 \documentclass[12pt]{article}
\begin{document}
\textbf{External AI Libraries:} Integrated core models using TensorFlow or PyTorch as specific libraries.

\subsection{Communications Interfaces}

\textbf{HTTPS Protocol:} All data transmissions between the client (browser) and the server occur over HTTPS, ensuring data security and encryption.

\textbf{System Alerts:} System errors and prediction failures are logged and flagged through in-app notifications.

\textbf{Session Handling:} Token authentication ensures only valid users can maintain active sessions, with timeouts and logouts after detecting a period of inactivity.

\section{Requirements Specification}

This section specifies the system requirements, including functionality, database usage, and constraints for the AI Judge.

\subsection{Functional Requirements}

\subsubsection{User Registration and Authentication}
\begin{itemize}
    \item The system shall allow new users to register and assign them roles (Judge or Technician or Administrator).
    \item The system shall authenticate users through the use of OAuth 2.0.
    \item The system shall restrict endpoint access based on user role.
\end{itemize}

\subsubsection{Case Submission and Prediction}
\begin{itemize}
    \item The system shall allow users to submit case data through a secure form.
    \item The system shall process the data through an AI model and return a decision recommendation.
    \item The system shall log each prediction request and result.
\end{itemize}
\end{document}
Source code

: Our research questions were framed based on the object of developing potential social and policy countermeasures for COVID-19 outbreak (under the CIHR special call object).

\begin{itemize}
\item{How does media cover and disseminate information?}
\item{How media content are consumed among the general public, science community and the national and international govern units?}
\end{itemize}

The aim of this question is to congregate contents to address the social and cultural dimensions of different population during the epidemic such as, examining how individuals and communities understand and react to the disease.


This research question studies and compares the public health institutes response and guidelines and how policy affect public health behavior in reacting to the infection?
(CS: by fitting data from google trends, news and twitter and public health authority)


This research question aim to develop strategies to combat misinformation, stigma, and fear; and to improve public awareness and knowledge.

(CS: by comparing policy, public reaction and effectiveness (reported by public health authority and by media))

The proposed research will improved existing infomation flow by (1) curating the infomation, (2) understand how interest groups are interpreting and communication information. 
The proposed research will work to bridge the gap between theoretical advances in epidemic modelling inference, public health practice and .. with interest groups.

____________

**ASSIGNED TASK**
Take the lines above and retype all of them exactly.

**ANSWER SECTION**
 \documentclass[12pt]{article}
\begin{document}
\textbf{External AI Libraries:} Integrated core models using TensorFlow or PyTorch as specific libraries.

\subsection{Communications Interfaces}

\textbf{HTTPS Protocol:} All data transmissions between the client (browser) and the server occur over HTTPS, ensuring data security and encryption.

\textbf{System Alerts:} System errors and prediction failures are logged and flagged through in-app notifications.

\textbf{Session Handling:} Token authentication ensures only valid users can maintain active sessions, with timeouts and logouts after detecting a period of inactivity.

\section{Requirements Specification}

This section specifies the system requirements, including functionality, database usage, and constraints for the AI Judge.

\subsection{Functional Requirements}

\subsubsection{User Registration and Authentication}
\begin{itemize}
    \item The system shall allow new users to register and assign them roles (Judge or Technician or Administrator).
    \item The system shall authenticate users through the use of OAuth 2.0.
    \item The system shall restrict endpoint access based on user role.
\end{itemize}

\subsubsection{Case Submission and Prediction}
\begin{itemize}
    \item The system shall allow users to submit case data through a secure form.
    \item The system shall process the data through an AI model and return a decision recommendation.
    \item The system shall log each prediction request and result.
\end{itemize}
\end{document}
Source code

: Our research questions were framed based on the object of developing potential social and policy countermeasures for COVID-19 outbreak (under the CIHR special call object).

\begin{itemize}
\item{How does media cover and disseminate information?}
\item{How media content are consumed among the general public, science community and the national and international govern units?}
\end{itemize}

The aim of this question is to congregate contents to address the social and cultural dimensions of different population during the epidemic such as, examining how individuals and communities understand and react to the disease.


This research question studies and compares the public health institutes response and guidelines and how policy affect public health behavior in reacting to the infection?
(CS: by fitting data from google trends, news and twitter and public health authority)


This research question aim to develop strategies to combat misinformation, stigma, and fear; and to improve public awareness and knowledge.

(CS: by comparing policy, public reaction and effectiveness (reported by public health authority and by media))

The proposed research will improved existing infomation flow by (1) curating the infomation, (2) understand how interest groups are interpreting and communication information. 
The proposed research will work to bridge the gap between theoretical advances in epidemic modelling inference, public health practice and .. with interest groups.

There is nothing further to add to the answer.